Even though I’m not one of those fans who clings, screaming, to the first season of The Flash like it’s my parent abandoning me on my first day of school, I agree with the general consensus that the first season of the show was its best. Why it was the best varies depending on who you ask, but for me, one of the reasons was that in the first season The Flash was about Barry.

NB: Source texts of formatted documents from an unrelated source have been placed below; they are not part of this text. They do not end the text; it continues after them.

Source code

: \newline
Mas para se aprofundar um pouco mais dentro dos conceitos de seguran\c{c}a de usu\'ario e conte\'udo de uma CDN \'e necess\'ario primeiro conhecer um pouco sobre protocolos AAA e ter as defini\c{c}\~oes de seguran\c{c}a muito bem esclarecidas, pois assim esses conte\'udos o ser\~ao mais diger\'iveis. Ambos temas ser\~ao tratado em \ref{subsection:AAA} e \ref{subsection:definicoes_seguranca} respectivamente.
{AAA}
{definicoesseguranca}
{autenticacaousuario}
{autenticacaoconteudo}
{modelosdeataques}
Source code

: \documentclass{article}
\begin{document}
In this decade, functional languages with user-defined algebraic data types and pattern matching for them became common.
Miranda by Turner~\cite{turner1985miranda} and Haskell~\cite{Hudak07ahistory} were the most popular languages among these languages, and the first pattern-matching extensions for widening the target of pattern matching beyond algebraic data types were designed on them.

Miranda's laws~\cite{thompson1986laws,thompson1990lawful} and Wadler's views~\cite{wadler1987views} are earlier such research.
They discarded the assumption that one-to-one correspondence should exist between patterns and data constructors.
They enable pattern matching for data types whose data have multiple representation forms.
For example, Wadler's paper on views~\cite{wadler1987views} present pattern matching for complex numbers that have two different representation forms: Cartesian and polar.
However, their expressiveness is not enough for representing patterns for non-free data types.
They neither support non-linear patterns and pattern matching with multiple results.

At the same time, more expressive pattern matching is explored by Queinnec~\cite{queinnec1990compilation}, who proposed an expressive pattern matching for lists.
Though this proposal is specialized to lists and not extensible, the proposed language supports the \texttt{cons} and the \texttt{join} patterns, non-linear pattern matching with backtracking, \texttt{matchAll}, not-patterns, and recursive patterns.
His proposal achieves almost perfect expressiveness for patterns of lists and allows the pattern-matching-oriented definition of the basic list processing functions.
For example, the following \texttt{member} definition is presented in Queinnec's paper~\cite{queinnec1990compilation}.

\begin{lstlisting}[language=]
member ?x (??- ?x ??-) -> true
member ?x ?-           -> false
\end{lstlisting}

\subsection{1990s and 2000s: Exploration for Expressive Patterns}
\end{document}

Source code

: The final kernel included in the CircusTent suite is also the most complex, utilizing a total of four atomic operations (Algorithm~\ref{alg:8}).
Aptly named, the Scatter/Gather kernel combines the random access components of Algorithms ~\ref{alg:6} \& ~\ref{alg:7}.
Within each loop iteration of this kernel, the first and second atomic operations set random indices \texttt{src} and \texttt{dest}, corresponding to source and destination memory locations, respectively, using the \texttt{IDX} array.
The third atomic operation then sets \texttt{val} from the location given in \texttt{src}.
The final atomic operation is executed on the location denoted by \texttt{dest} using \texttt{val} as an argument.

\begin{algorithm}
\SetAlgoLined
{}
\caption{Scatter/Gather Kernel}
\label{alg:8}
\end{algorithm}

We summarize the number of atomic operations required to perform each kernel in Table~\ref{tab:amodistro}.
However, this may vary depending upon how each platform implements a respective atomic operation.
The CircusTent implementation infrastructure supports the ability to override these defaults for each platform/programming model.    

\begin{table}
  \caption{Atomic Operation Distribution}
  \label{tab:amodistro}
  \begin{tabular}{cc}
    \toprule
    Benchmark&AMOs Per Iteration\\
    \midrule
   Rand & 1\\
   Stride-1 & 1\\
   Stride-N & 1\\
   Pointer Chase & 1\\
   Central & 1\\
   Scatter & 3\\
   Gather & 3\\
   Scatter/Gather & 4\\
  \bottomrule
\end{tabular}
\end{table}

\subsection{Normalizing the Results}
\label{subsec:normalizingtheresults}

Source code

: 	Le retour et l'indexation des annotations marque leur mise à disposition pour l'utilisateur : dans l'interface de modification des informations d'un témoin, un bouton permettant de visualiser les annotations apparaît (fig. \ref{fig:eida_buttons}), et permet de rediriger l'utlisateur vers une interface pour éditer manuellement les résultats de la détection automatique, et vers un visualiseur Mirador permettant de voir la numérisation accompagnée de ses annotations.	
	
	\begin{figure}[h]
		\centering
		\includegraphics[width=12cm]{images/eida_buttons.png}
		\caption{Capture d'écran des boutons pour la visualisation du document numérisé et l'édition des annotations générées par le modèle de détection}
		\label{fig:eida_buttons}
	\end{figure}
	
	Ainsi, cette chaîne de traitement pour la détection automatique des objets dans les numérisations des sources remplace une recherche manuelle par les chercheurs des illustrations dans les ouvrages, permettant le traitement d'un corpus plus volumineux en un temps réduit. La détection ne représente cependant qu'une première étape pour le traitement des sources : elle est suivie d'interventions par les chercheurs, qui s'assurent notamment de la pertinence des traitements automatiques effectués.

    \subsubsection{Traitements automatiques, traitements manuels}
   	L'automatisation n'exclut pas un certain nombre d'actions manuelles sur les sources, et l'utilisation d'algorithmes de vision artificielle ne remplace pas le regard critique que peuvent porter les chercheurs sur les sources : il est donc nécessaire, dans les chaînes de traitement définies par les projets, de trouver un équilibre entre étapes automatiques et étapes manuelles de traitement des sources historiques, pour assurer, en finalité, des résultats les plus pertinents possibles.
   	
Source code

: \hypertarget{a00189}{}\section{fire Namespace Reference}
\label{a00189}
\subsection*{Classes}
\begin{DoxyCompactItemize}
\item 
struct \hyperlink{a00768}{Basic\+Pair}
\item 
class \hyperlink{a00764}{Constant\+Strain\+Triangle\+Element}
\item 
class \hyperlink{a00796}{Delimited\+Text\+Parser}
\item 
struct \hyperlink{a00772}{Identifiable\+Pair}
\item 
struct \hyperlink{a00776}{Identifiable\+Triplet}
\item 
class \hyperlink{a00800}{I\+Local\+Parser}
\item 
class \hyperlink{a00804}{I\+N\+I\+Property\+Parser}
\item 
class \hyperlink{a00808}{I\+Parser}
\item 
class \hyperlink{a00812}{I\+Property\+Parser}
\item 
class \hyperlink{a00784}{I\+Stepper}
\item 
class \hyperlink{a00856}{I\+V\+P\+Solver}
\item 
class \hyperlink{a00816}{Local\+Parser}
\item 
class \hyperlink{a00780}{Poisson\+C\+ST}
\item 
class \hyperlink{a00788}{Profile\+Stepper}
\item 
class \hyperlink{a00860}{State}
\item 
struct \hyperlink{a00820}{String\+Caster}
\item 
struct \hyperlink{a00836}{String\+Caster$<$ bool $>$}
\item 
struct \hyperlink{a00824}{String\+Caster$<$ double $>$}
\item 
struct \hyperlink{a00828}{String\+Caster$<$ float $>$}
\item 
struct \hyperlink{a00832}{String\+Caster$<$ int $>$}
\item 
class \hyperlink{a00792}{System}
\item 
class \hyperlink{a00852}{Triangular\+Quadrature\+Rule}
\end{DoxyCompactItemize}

In the first season, we are introduced to Barry Allen, a CSI for the Central City Police Department who spent all of his free time looking for the “impossible” in order to find enough evidence to free his father Henry (John Wesley Shipp) from prison after he was falsely charged with murdering his wife. He was in love with his best friend, Iris, made all the more complicated by the fact that her father Joe (Jesse L. Martin), Barry’s superior at work, took him in as a child. When Barry gains speed powers from a freak accident, he uses them both to help people and to try to solve the mystery of his mother’s murder. Over the first season and the following two, we watch him grow, mature, regress (hey, nobody’s perfect), and learn the lessons that we all know superheroes have to in order to be their best selves. And even though there were missteps (a running joke in my house is that season 3 was actually just an excuse to get Grant Gustin and Candice Patton to cry a lot), the show never let you lose sight of who Barry Allen was, what he wanted, and what he stood to lose from battling these villains.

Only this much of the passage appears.